Fusion cuisine may be trendy these days, but D’s path to cooking Mexican food in Korea wasn’t the result of culinary passion. He was born in Korea and orphaned at a young age. In 1979, when D was 5 years old, an American woman named Cheryl Markson, who ran the now-defunct Friends of Children of Various Nations adoption agency, found him. (FCVN closed in 2007 after the state of Colorado investigated the agency for fraud.) Markson brought him to the United States to be placed for adoption with a family living in the Portland, Oregon, area.
But that Portland family handed him back to Markson, and by the time he was a teenager, Markson had moved D to several different homes—family, foster, and group. His only fond memory from childhood was the time he lived at a foster home in East Los Angeles, where he spent hours in the kitchen beside the woman he still describes as his abuelita, learning her recipes. As the family matriarch, D’s grandmother was the closest he’d ever had to a family member.
“My grandmother protected me and gave me a home,” he told me when we met in the tiny, one-room apartment he shares with his Korean wife and creamsicle-colored cat.
But their cherished time together wasn’t enough to carry D through adulthood. At 17 years old, he began to run with gangs and organize drug deals, he said. He looked up to the gang elders—his “Mexican uncles,” as he still calls them—as father figures. D wasn’t surprised to find himself on the wrong side of the law more than a couple of times. But he was shocked to find that his crimes made him deportable—to Korea, a country he had no ties to—because he was not a United States citizen. He had always assumed he was.
Before 2001, the United States did not grant automatic citizenship to foreign-born adoptees. It was up to new American parents to naturalize their adopted children. If the parents didn’t, for reasons ranging from negligence to honest ignorance, the children suffered the consequences. D is one of an estimated 15,000 Korean-born adoptees who grew up and lived in the United States without citizenship—leaving them vulnerable to deportation at any time. While Korean adoptees represent a majority of those who have been snared by this loophole in the law, foreign-born adoptees from countries such as Vietnam, Mexico, and India have also grown up in the United States only to discover, as adults, that they are not actually American.
In 2002, US Immigration and Customs Enforcement (ICE) dropped D at the same Korean airport from which he left for the United States when he was 5. He was alone.

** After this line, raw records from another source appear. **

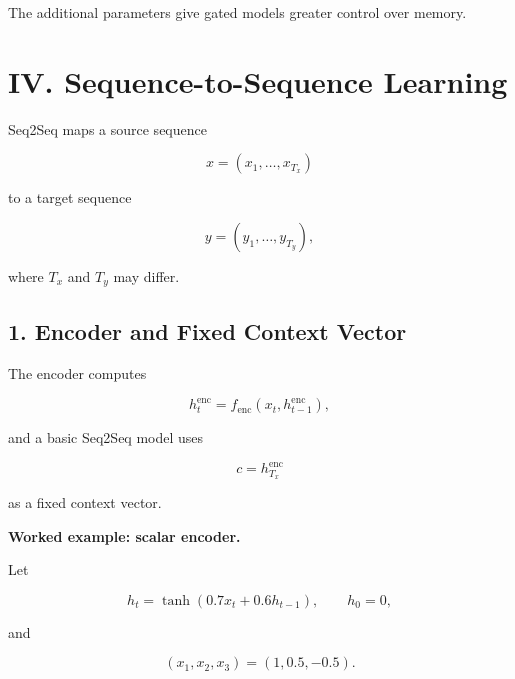 \documentclass[11pt,a4paper,twoside]{article}
\begin{document}
The additional parameters give gated models greater control over memory.

\section*{IV. Sequence-to-Sequence Learning}

Seq2Seq maps a source sequence

\[
x=(x_1,\ldots,x_{T_x})
\]

to a target sequence

\[
y=(y_1,\ldots,y_{T_y}),
\]

where $T_x$ and $T_y$ may differ.

\begin{center}
\end{center}

\subsection*{1. Encoder and Fixed Context Vector}

The encoder computes

\[
h_t^{\mathrm{enc}}=f_{\mathrm{enc}}(x_t,h_{t-1}^{\mathrm{enc}}),
\]

and a basic Seq2Seq model uses

\[
\boxed{c=h_{T_x}^{\mathrm{enc}}}
\]

as a fixed context vector.

\textbf{Worked example: scalar encoder.}

Let

\[
h_t=\tanh(0.7x_t+0.6h_{t-1}),
\qquad h_0=0,
\]

and

\[
(x_1,x_2,x_3)=(1,0.5,-0.5).
\]
\end{document}
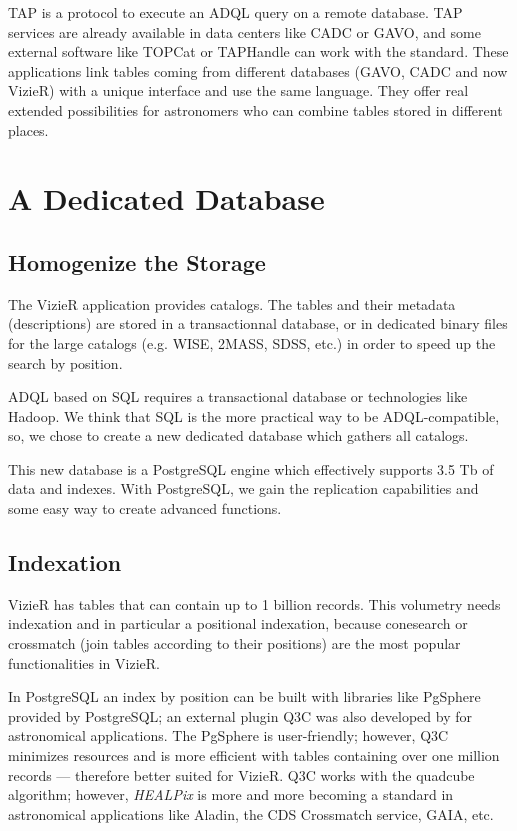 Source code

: TAP \citep{tap_2011} is a protocol to execute an ADQL query 
on a remote database. 
TAP services are already available in data centers like CADC or GAVO, and
some external software like TOPCat or TAPHandle can work with
the standard. These applications link tables coming from different databases
(GAVO, CADC and now VizieR) with a unique interface and use the same language.
They offer real extended possibilities for astronomers who can combine 
tables stored in different places. %


\section{A Dedicated Database}

\subsection{Homogenize the Storage}
The VizieR application provides catalogs. The tables and their metadata (descriptions) 
are stored in a transactionnal database, or in dedicated binary files
for the large catalogs (e.g. WISE, 2MASS, SDSS, etc.) in order to speed up the 
search by position.

ADQL based on SQL requires a
transactional database or 
technologies like Hadoop. We think that SQL is the more practical way
to be ADQL-compatible, so, we chose to create a new dedicated database which
gathers all catalogs. 

This new database is a PostgreSQL engine which effectively supports 3.5 Tb
of data and indexes.
With PostgreSQL, we gain the replication capabilities and some easy way
to create advanced functions.

\subsection{Indexation}
VizieR has tables that can contain up to 1 billion records. This volumetry
needs indexation and in particular a positional indexation, because conesearch
or crossmatch (join tables according to their positions) are the most popular 
functionalities in VizieR.

In PostgreSQL an index by position can be built with libraries like PgSphere
provided by PostgreSQL; an external plugin Q3C
was also developed 
by \citet{q3c_2006} for astronomical applications.
The PgSphere is user-friendly; however, Q3C minimizes resources and
is more efficient with tables containing over one million records ---
therefore better suited for VizieR.
Q3C works with the quadcube algorithm;
however, {\em HEALPix} is more and more becoming a standard in
astronomical applications like 
Aladin, the CDS Crossmatch service, GAIA, etc.


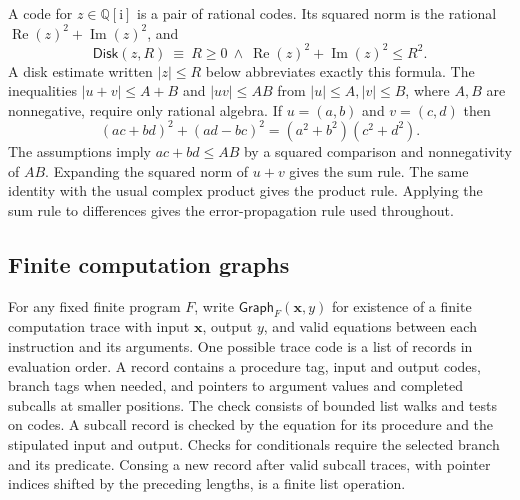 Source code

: \documentclass[11pt]{amsart}
\theoremstyle{definition}
\theoremstyle{remark}
\numberwithin{equation}{section}
\newcommand{\QQi}{\mathbb Q[\mathrm i]}
\newcommand{\disk}{\mathsf{Disk}}
\newcommand{\Gph}{\mathsf{Graph}}
\newcommand{\re}{\operatorname{Re}}
\newcommand{\im}{\operatorname{Im}}
\begin{document}
A code for $z\in\QQi$ is a pair of rational codes. Its squared norm
is the rational $\re(z)^2+\im(z)^2$, and
\[
 \disk(z,R) \ \equiv\ R\ge0\ \wedge\
        \re(z)^2+\im(z)^2\le R^2.
\]
A disk estimate written $|z|\le R$ below abbreviates exactly this formula.
The inequalities $|u+v|\le A+B$ and $|uv|\le AB$ from
$|u|\le A, |v|\le B$, where $A,B$ are nonnegative, require only
rational algebra. If $u=(a,b)$ and $v=(c,d)$ then
\[
 (ac+bd)^2+(ad-bc)^2=(a^2+b^2)(c^2+d^2).
\]
The assumptions imply $ac+bd\le AB$ by a squared
comparison and nonnegativity of $AB$. Expanding the squared norm of
$u+v$ gives the sum rule. The same identity with the usual complex
product gives the product rule. Applying the sum rule to differences
gives the error-propagation rule used throughout.

\subsection{Finite computation graphs}

For any fixed finite program $F$, write $\Gph_F(\mathbf x,y)$ for
existence of a finite computation trace with input $\mathbf x$, output
$y$, and valid equations between each instruction and its arguments.
One possible trace code is a list of records in evaluation order.
A record contains a procedure tag, input and output codes, branch tags
when needed, and pointers to argument values and completed subcalls
at smaller positions. The check consists of bounded list walks and tests
on codes. A subcall record is checked by the equation for its procedure
and the stipulated input and output. Checks for conditionals require the
selected branch and its predicate. Consing a new record after valid
subcall traces, with pointer indices shifted by the preceding lengths,
is a finite list operation.
\end{document}
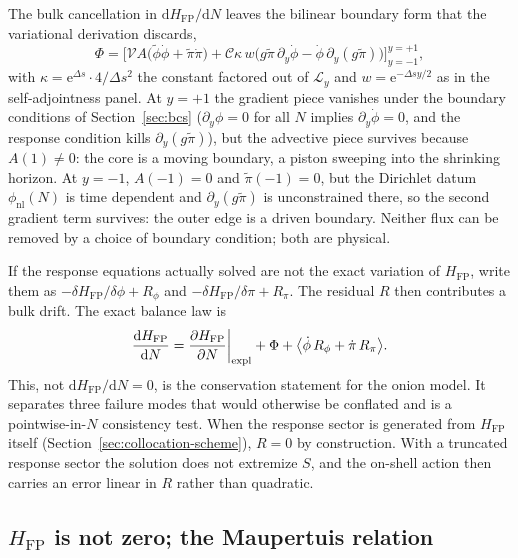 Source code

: \documentclass[a4paper,11pt]{article}
\newcommand{\semibold}[1]{{\fontseries{b}\selectfont{#1}}}
\newcommand{\para}[1]{\par\vspace{2mm}\noindent\semibold{{#1.}---}\ignorespaces}
\renewcommand{\d}{\mathrm{d}}
\newcommand{\e}[1]{\mathrm{e}^{{#1}}}
\newcommand{\Ny}{N}                          %
\newcommand{\field}{\phi}                    %
\newcommand{\mom}{\pi}                       %
\newcommand{\phinl}{\field_{\mathrm{nl}}}    %
\newcommand{\rfield}{\widetilde\field}       %
\newcommand{\rmom}{\widetilde\mom}           %
\newcommand{\yco}{y}                         %
\newcommand{\Deltas}{\Delta s}                %
\newcommand{\advcoef}{A}                     %
\newcommand{\weightfn}{w}                    %
\newcommand{\Lop}{\mathcal{L}_\yco}          %
\newcommand{\volel}{\mathcal{V}}             %
\newcommand{\Cpref}{\mathcal{C}}             %
\newcommand{\Hfp}{H_{\mathrm{FP}}}            %
\newcommand{\gpref}{g}                        %
\begin{document}
\para{Boundary flux} The bulk cancellation in $\d\Hfp/\d\Ny$ leaves the
bilinear boundary form that the variational derivation discards,
\begin{equation}
    \Phi = \Big[\volel\advcoef\big(\rfield\dot\field+\rmom\dot\mom\big)
    + \Cpref\kappa\,\weightfn\big(\gpref\rmom\,\partial_\yco\dot\field - \dot\field\,\partial_\yco(\gpref\rmom)\big)\Big]_{\yco=-1}^{\yco=+1} ,
    \label{eq:hfp-flux}
\end{equation}
with $\kappa=\e{\Deltas}\cdot4/\Deltas^2$ the constant factored out of
$\Lop$ and $\weightfn=\e{-\Deltas\yco/2}$ as in the self-adjointness
panel. At $\yco=+1$ the gradient piece vanishes under the boundary
conditions of Section~\ref{sec:bcs} ($\partial_\yco\field=0$ for all $\Ny$
implies $\partial_\yco\dot\field=0$, and the response condition kills
$\partial_\yco(\gpref\rmom)$), but the advective piece survives because
$\advcoef(1)\neq0$: the core is a moving boundary, a piston sweeping into
the shrinking horizon. At $\yco=-1$, $\advcoef(-1)=0$ and $\rmom(-1)=0$,
but the Dirichlet datum $\phinl(\Ny)$ is time dependent and
$\partial_\yco(\gpref\rmom)$ is unconstrained there, so the second gradient
term survives: the outer edge is a driven boundary. Neither flux can be
removed by a choice of boundary condition; both are physical.

\para{Truncation} If the response equations actually solved are not the
exact variation of $\Hfp$, write them as $-\delta\Hfp/\delta\field+R_\field$
and $-\delta\Hfp/\delta\mom+R_\mom$. The residual $R$ then contributes a
bulk drift. The exact balance law is
\begin{equation}
    \frac{\d\Hfp}{\d\Ny}
    = \frac{\partial\Hfp}{\partial\Ny}\bigg|_{\rm expl} + \Phi
    + \big\langle\dot\field\,R_\field + \dot\mom\,R_\mom\big\rangle .
    \label{eq:balance-law}
\end{equation}
This, not $\d\Hfp/\d\Ny=0$, is the conservation statement for the onion
model. It separates three failure modes that would otherwise be conflated
and is a pointwise-in-$\Ny$ consistency test. When the response sector is
generated from $\Hfp$ itself (Section~\ref{sec:collocation-scheme}),
$R=0$ by construction. With a truncated response sector the solution does
not extremize $S$, and the on-shell action then carries an error linear in
$R$ rather than quadratic.

\subsection{$\Hfp$ is not zero; the Maupertuis relation}
\end{document}
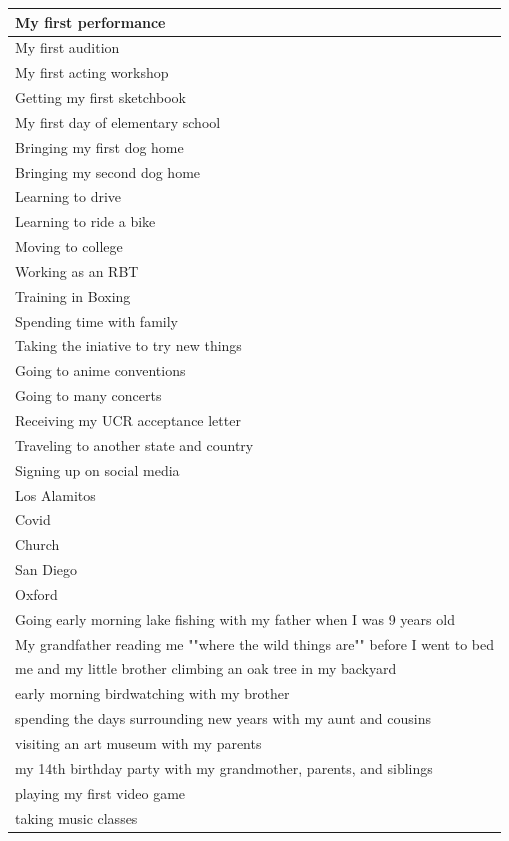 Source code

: \documentclass[
  .7em,
  letterpaper,
  DIV=11,
  numbers=noendperiod]{scrartcl}
\begin{document}
\begin{table}
\begin{tabular}{l}
\hline
My first performance\\
\hline
My first audition\\
\hline
My first acting workshop\\
\hline
Getting my first sketchbook\\
\hline
My first day of elementary school\\
\hline
Bringing my first dog home\\
\hline
Bringing my second dog home\\
\hline
Learning to drive\\
\hline
Learning to ride a bike\\
\hline
Moving to college\\
\hline
Working as an RBT\\
\hline
Training in Boxing\\
\hline
Spending time with family\\
\hline
Taking the iniative to try new things\\
\hline
Going to anime conventions\\
\hline
Going to many concerts\\
\hline
Receiving my UCR acceptance letter\\
\hline
Traveling to another state and country\\
\hline
Signing up on social media\\
\hline
Los Alamitos\\
\hline
Covid\\
\hline
Church\\
\hline
San Diego\\
\hline
Oxford\\
\hline
Going early morning lake fishing with my father when I was 9 years old\\
\hline
My grandfather reading me ""where the wild things are"" before I went to bed\\
\hline
me and my little brother climbing an oak tree in my backyard\\
\hline
early morning birdwatching with my brother\\
\hline
spending the days surrounding new years with my aunt and cousins\\
\hline
visiting an art museum with my parents\\
\hline
my 14th birthday party with my grandmother, parents, and siblings\\
\hline
playing my first video game\\
\hline
taking music classes\\

\end{tabular}
\end{table}
\end{document}
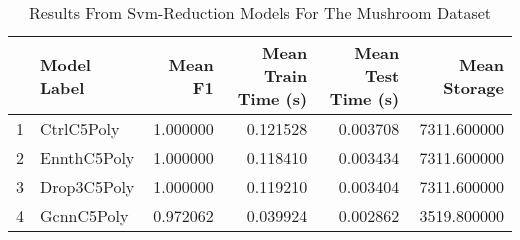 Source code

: \begin{table}
\centering
\caption{Results From Svm-Reduction Models For The Mushroom Dataset}
\label{tab:svm_reduction_results_mushroom}
\begin{tabular}{rlrrrr}
\toprule
 & Model Label & Mean F1 & Mean Train Time (s) & Mean Test Time (s) & Mean Storage \\
\midrule
1 & CtrlC5Poly & 1.000000 & 0.121528 & 0.003708 & 7311.600000 \\
2 & EnnthC5Poly & 1.000000 & 0.118410 & 0.003434 & 7311.600000 \\
3 & Drop3C5Poly & 1.000000 & 0.119210 & 0.003404 & 7311.600000 \\
4 & GcnnC5Poly & 0.972062 & 0.039924 & 0.002862 & 3519.800000 \\
\bottomrule
\end{tabular}
\end{table}
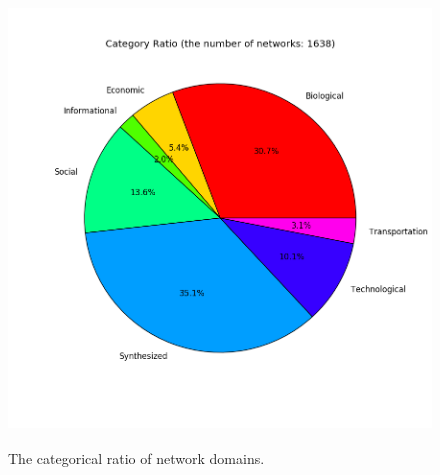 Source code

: \documentclass{article}
\begin{document}
	
	\begin{figure}[ht]
	\begin{center}
		\vspace{0.5cm}
		\includegraphics[clip,width=12cm,height = 12cm]{figs/category_ratio.png}
		\vspace{0.5cm}
		\caption{The categorical ratio of network domains.}
		\label{domain_ratio}
	\end{center}
	\end{figure}
	
\end{document}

He didn’t know the language. He had no family or friends.
Because of his long separation from the peninsula—he had no connection to the country—D experienced one of the darkest periods of his life. For almost a decade, he roamed around South Korea, homeless, he said. He sought solace in soju, Korean high-proof liquor. Acclimating to the culture, language, and even the food proved extremely difficult.
“My first year in Korea was really horrible,” he said. “I was pretty thugged out. I looked very gangster—big and muscular and tattoos.”
His tattoos, lack of language skills, and brusque manner didn’t fit well with Korea’s reserved culture. But slowly he began to steady himself, got married to a Korean woman, and found himself back in the kitchen doing what he loved most—cooking—though not in a country he calls home.
Still, it has been a high price to pay for an immigration loophole that left him a foreigner in his own country—and has left thousands of other foreign-born adoptees with precarious US citizenship status.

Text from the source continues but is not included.